Basisgewaden (voor alle liturgische bedienaren)
- Albe - Lang wit gewaad, symbool van reinheid en doopsel.
- Cingel of Singel - Koord om de middel, verwijst naar kuisheid en zelfbeheersing.
- Stola - Smalle sjaalvormige band, symbool van priesterlijk gezag.
- Amict - Een amict is een rechthoekig stuk wit linnen met twee linten, dat door de priester of diaken om de schouders en nek wordt gedragen onder de albe.
- Manipel - Over de linkerarm gedragen doekje in de liturgische kleur van de dag.
Gewaden van de priester
- Kazuifel - Buitenste gewaad, gedragen bij de mis, in de liturgische kleur van de dag.
- Koormantel of Toog - Lange mantel die gedragen wordt over de kazuivel.
- Schoudervelum - De doek of sjaal die de priester gebruikt bij het oppakken van de monstrans.
- Biretta - Hoofddeksel (vroeger gebruikelijk).
- Bonnet - Rond zacht hoofddeksel; bescheidener dan een biretta
Gewaden van de diaken
- Dalmatiek - Soort kazuifel met korte mouwen, gedragen door diakens.
- Stola schuin over de schouder - Verschil met de priesterstola (die over beide schouders hangt).
Gewaden van de bisschop
- Mijter - Hoge bisschopsmuts, symbool van gezag.
- Zuchetto - het hoofddeksel wanneer hij niet zijn mijter draagt. Het heeft wat weg van een Joods keppeltje.
- Pallium - Smalle wollen band, alleen gedragen door de paus en aartsbisschoppen.

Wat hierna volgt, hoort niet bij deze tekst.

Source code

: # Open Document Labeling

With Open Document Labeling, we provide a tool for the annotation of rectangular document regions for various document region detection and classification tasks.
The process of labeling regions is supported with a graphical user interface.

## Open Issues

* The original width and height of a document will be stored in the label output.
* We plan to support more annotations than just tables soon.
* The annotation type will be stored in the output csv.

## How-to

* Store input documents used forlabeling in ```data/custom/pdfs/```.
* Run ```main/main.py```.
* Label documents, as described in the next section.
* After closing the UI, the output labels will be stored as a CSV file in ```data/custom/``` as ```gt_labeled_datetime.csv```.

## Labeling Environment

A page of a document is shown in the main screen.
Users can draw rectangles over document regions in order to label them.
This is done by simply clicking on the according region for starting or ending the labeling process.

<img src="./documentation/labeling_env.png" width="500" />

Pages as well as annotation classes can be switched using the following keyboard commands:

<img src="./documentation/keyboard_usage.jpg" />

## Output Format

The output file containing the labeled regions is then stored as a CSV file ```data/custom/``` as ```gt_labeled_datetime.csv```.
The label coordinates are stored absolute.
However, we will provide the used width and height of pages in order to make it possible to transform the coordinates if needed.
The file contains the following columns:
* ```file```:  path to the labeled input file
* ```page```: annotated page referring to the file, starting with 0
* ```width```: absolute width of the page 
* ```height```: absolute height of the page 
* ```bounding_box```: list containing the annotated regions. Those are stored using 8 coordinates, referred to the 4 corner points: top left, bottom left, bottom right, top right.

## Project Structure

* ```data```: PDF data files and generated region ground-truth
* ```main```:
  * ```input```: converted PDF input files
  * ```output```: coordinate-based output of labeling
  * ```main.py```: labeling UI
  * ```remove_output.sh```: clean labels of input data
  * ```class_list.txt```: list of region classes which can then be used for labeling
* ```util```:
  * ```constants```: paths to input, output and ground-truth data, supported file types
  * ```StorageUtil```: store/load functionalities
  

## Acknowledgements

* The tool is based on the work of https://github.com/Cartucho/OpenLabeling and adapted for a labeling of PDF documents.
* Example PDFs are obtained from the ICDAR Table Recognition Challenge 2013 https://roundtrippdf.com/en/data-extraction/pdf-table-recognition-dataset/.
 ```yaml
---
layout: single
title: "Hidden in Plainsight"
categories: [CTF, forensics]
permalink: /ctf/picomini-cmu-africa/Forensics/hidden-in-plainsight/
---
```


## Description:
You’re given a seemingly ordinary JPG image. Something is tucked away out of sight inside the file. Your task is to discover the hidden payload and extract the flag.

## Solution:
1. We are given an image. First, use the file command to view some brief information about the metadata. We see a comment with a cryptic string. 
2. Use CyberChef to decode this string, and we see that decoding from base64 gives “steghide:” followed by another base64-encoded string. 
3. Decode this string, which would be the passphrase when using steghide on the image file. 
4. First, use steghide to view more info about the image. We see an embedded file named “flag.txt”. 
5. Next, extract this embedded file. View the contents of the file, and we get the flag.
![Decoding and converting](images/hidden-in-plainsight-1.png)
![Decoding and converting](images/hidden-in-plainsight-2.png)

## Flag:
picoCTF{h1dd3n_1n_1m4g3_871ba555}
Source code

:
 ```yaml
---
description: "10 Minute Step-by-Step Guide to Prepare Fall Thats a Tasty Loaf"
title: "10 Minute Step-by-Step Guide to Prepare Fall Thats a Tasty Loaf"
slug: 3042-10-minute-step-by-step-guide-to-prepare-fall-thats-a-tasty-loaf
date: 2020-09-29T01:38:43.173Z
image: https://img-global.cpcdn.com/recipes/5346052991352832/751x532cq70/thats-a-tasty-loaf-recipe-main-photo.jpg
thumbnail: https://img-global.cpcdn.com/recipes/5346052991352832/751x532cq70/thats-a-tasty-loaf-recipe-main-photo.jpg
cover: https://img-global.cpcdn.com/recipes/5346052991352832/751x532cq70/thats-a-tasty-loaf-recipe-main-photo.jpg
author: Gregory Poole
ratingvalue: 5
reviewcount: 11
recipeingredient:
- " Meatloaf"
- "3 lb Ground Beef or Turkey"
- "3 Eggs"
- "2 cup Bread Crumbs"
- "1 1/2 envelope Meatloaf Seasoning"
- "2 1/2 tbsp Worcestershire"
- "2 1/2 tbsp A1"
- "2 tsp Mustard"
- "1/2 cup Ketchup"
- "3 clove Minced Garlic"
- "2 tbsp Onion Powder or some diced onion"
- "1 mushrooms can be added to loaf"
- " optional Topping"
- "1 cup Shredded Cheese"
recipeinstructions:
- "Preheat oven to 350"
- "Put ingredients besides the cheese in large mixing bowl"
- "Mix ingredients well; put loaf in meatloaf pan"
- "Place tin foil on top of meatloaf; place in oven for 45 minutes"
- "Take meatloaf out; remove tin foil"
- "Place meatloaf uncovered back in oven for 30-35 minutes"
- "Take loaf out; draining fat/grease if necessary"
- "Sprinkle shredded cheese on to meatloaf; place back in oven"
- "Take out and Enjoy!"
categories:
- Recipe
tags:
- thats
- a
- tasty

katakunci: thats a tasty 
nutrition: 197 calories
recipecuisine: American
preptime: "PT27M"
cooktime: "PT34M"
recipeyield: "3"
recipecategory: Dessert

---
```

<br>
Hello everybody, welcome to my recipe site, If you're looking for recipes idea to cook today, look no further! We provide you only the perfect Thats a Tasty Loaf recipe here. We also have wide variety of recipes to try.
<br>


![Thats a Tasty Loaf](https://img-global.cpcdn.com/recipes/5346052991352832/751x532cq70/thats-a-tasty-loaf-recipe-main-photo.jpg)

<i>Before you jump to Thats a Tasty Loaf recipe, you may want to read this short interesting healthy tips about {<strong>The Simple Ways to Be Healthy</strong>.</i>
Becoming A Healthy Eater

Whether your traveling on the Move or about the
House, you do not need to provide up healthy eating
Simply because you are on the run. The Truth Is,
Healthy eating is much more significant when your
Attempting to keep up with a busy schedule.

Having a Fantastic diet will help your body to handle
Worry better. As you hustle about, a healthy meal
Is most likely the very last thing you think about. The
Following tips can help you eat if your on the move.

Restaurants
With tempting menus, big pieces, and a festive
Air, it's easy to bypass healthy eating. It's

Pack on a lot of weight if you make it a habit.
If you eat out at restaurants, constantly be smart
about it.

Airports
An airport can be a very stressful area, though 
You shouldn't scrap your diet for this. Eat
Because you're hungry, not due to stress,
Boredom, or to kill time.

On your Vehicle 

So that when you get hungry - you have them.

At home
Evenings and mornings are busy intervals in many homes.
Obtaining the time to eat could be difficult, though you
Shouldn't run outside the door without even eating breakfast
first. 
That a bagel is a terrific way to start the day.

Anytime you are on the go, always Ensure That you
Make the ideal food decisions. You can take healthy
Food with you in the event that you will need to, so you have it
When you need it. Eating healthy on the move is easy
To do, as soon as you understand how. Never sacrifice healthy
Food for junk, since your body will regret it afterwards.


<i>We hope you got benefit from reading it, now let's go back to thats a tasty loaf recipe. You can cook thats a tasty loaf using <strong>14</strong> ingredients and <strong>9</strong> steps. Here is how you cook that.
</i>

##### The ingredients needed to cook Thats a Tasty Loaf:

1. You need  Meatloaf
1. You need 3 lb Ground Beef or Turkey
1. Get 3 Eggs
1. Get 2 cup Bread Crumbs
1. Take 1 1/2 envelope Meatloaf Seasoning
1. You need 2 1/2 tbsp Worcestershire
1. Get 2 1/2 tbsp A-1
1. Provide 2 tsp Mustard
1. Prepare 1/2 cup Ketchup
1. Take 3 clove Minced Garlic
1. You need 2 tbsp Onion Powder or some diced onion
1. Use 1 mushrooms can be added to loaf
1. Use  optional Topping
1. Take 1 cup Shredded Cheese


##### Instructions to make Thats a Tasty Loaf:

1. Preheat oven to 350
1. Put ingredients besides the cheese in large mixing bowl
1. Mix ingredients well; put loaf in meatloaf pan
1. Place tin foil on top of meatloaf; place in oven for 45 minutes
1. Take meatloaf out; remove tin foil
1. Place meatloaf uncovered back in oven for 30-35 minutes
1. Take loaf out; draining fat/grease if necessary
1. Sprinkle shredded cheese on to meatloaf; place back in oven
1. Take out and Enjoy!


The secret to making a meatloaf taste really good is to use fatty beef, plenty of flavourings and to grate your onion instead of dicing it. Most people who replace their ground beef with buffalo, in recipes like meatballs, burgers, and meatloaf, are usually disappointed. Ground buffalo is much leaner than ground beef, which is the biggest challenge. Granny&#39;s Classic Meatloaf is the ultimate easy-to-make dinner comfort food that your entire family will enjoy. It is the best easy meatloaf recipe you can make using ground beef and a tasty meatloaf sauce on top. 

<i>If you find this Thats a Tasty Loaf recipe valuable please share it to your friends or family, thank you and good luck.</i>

- Cappa magna - Lange ceremoniële mantel, vroeger vaak gedragen.
Gewaden van de paus
- Witte soutane - Alleen de paus draagt wit als dagelijkse kleding.
- Tiara - De pauselijke tiara (triregnum) is een driedelige kroon die eeuwenlang werd gebruikt bij de kroning van pausen.
Gewaden van misdienaars en acolieten
- Superplie - Wit hemd met wijde mouwen, gedragen over een soutane.
- Soutane (zwart of rood) - Onderkleed voor misdienaars en lagere geestelijkheid.
Paramenten
Parament is de term voor liturgische kleding of stoffen die worden gebruikt in de kerk, zoals altardoeken, kazuifels, stola's, en andere gewaden die tijdens de erediensten worden gedragen of gebruikt. Paramenten zijn vaak versierd met religieuze symbolen en worden meestal aangepast aan het kerkelijk seizoen (zoals Paas- of Adventskleuren).
Deze katholieke woordenlijst is nog in ontwikkeling.
Aan de beschrijvingen wordt nog geschaafd.